【ご馳走!おみそ汁レシピ第12回】甘くてクリーミー!とうもろこしの「すり流し」

【ご馳走!おみそ汁レシピ第12回】甘くてクリーミー!とうもろこしの「すり流し」

とうもろこしの美味しい季節。茹でたり焼いたりもいいですが、汁物もおすすめです。今回はトロリとまろやかな「すり流し」に仕立ててみました。一般的なおみそ汁とは見た目もお味もずいぶん違いますが、お出汁と味噌で作った立派なおみそ汁の一種です。旬の甘いとうもろこしで、ぜひお試しください。


「ごちそう!おみそ汁レシピ」第12回は、「とうもろこし」のすり流し。「すり流し」とは、野菜や魚をすり鉢で細かくすり潰し、出汁でのばした汁物です。とうもろこしで作ると、甘くてポタージュみたいにトロトロに。
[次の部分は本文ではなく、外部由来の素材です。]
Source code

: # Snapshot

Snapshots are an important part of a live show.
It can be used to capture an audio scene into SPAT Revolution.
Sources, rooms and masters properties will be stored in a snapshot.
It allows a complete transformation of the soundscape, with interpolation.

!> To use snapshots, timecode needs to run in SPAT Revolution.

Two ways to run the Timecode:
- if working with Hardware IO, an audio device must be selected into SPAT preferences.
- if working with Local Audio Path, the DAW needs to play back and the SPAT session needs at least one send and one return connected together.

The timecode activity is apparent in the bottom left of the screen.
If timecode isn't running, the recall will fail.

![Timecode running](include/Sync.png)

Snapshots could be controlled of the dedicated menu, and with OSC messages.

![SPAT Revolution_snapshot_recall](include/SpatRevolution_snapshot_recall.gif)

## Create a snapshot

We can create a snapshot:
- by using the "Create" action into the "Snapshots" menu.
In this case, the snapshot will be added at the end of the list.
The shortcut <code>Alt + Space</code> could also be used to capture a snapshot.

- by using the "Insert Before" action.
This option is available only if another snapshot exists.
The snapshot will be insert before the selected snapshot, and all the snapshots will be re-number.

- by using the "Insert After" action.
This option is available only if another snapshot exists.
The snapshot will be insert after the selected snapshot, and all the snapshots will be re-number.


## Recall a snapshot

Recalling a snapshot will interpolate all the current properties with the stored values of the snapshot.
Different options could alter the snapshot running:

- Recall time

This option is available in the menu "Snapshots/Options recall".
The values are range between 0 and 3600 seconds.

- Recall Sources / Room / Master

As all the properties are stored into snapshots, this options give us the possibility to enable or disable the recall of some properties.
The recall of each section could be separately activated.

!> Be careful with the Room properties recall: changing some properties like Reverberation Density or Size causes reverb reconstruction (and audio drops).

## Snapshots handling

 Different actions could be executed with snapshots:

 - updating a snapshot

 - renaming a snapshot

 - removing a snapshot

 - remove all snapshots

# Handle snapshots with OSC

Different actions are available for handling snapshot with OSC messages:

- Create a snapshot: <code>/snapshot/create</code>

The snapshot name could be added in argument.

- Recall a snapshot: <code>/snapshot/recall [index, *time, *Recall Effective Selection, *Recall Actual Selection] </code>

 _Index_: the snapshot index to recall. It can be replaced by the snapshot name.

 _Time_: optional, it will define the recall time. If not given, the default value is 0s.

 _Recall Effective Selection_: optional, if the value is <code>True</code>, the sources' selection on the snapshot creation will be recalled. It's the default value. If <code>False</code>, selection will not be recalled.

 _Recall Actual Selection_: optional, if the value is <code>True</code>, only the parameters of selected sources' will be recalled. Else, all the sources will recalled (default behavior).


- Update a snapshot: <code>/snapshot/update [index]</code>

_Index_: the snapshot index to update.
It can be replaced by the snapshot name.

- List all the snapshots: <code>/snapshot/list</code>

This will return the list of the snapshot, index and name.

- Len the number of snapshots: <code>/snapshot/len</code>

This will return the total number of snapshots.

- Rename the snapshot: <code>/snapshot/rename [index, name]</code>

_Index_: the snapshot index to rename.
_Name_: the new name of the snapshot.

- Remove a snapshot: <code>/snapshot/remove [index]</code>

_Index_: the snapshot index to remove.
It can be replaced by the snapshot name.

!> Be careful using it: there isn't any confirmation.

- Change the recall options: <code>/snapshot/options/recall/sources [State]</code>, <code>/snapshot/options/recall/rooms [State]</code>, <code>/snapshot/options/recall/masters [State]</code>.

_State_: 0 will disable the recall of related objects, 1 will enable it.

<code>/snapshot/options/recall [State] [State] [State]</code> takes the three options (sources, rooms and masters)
熱々も美味しいですが、この季節は冷製でいただくのもおすすめです。動脈硬化や便秘予防にも効果が期待できますよ。

米、麦と並ぶ、世界三大穀物のひとつ

とうもろこしは別名「とうきび」とも呼ばれ、安土桃山時代の初期、1579年にポルトガル人から長崎(または四国という説も)に伝わりました。本格的に栽培が始まったのは、明治以降。昔は長期保存できる固い粒の物が主流でしたが、今は粒がやわらかくて甘いスイートコーンが市場の大半を占めています。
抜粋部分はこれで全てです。